Machine type | Shared-memory multi-vector processor. |
---|---|
Models | X1 (cluster). |
Operating system | UNICOS (Cray Unix variant). |
Connection structure | Crossbar. |
Compilers | Fortran 90, C, C++, Co-Array Fortran, UPC. |
Vendors information Web page | www.cray.com/products/x1/ |
Year of introduction | 2002. |
System parameters:
Model | Cray X1 |
---|---|
Clock cycle | 800 MHz |
Theor. peak performance | |
Per Proc. (64 bits) | 3.2/12.8 Gflop/s |
Maximal | 819 Gflop/s |
Memory | <= 1 TB |
No. of processors | 16--64 (MSP, see below) |
Memory bandwidth | |
Memory-Cache | 34.1 GB/s |
Cache-CPU | 76.8 GB/s |
Remarks:
The hardware structure of the Cray X1 is almost identical to that of the former Cray SV1ex (see the Disappeared Systems section). The clock frequency was raised from 500 to 800 MHz and the amount of memory and the bandwidth to the processors are increased. Each processor board contains 4 CPUs that can deliver a peak rate of 4 floating-point operations per cycle, amounting to a theoretical peak performance of 3.2 Gflop/s per CPU. However, 4 CPUs can be coupled across CPU boards in a configuration to form a so-called Multi Streaming Processor (MSP) resulting in a processing unit that has effectively a Theoretical Peak Performance of 12.8 Gflop/s. The reconfiguration into MSPs and/or single CPU combinations can be done dynamically as the workload dictates. The vector start-up time for the single CPUs is smaller than for MSPs, so for small vectors single CPUs might be preferable while for programs containing long vectors the MSPs should be of advantage. MSP mode is regarded as the standard mode of operation. This is also visible in the processor count given in the data sheets of Cray: the maximum number within one cabinet is 64 MSP processors. This is equivalent to 256 SSP processors. In the present Cray optimisation documentation it is said that the Cray Programming Environment is as yet not optimised for SSP processing which is not to say that suitable programs would not run efficiently in SSP mode.

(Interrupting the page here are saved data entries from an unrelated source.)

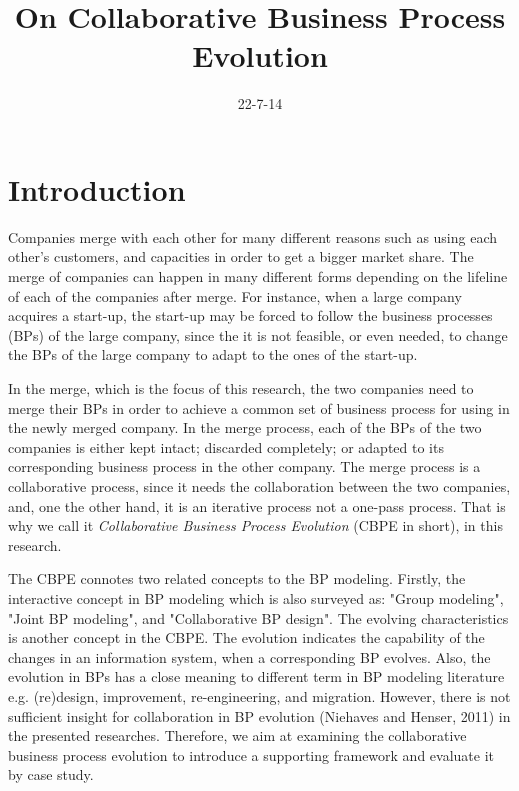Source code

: \documentclass{article}
\begin{document}
\title{On Collaborative Business Process Evolution}

\date{22-7-14}
\maketitle

\section{Introduction}
Companies merge with each other for many different reasons such as using each other's customers, and capacities in order to get a bigger market share.
The merge of companies can happen in many different forms depending on the lifeline of each of the companies after merge.
For instance, when a large company acquires a start-up, the start-up may be forced to follow the business processes (BPs) of the large company, since the it is not feasible, or even needed, to change the BPs of the large company to adapt to the ones of the start-up.

In the merge, which is the focus of this research, the two companies need to merge their BPs in order to achieve a common set of business process for using in the newly merged company.
In the merge process, each of the BPs of the two companies is either kept intact; discarded completely; or adapted to its corresponding business process in the other company.
The merge process is a collaborative process, since it needs the collaboration between the two companies, and, one the other hand, it is an iterative process not a one-pass process.
That is why we call it \emph{Collaborative Business Process Evolution} (CBPE in short), in this research.

  
The CBPE connotes two related concepts to the BP modeling. Firstly, the interactive concept  in BP modeling which is also surveyed as: "Group modeling", "Joint BP modeling", and "Collaborative BP design". The evolving characteristics is another concept in the CBPE. The evolution  indicates the capability of the changes in an information system, when a corresponding  BP evolves. Also, the evolution in BPs has a close meaning to  different term in BP modeling literature e.g. (re)design, improvement, re-engineering, and migration. 
However, there is not sufficient insight for collaboration in BP evolution (Niehaves and Henser, 2011) in the presented researches. Therefore, we aim at examining the collaborative business process evolution to introduce a supporting framework and evaluate it by case study.
\end{document}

The relative bandwidth both from memory to the CPU boards and from the cache to the CPUs has improved much in comparison to the predecessor SV1ex: from memory to the CPU board 5.3 8-byte operands can be transferred. From the cache the peak bandwidth to the CPUs is 12 8-byte operands, enough to sustain dyadic operations. The cache structure is rather complex each of the 4 SSPs on a board have their own 16 KB 2-way set-associative L1 data and instruction cache. The the L1 data cache only stores scalar data. The L2 cache is 2MB in size and is shared by the SSP processors on the CPU board.
New features that are less visible to the user are adherence to the IEEE 754
floating-point standard arithmetic and a new vector instruction set that can
make better use of the new features like caches and addressability and
synchronisation of remote nodes. This is because every cabinet can be regarded
as a node in a cluster of which a maximum of 64 can be configured in what is
called a modified 2-D torus topology. Cray itself regards a board with 4 MSPs
as a ``node''. Each node has two connections to the outside world. Odd and even
nodes are connected in pairs and the other connection from the board is
connected via a switch to the other boards. Thus requiring at most two hops to
reach any other MSP in the cabinet. The aggregate bandwidth in such a fully
populated cabinet is 400 GB/s. Multi-cabinet configurations are extending the
2-D torus into a 3-D torus structure much like the late
Cray T3E. Latency and bandwidth data for
point-to-point communication are not provided but various measurements in an
MPI environment have been done, see the Measured Performances below.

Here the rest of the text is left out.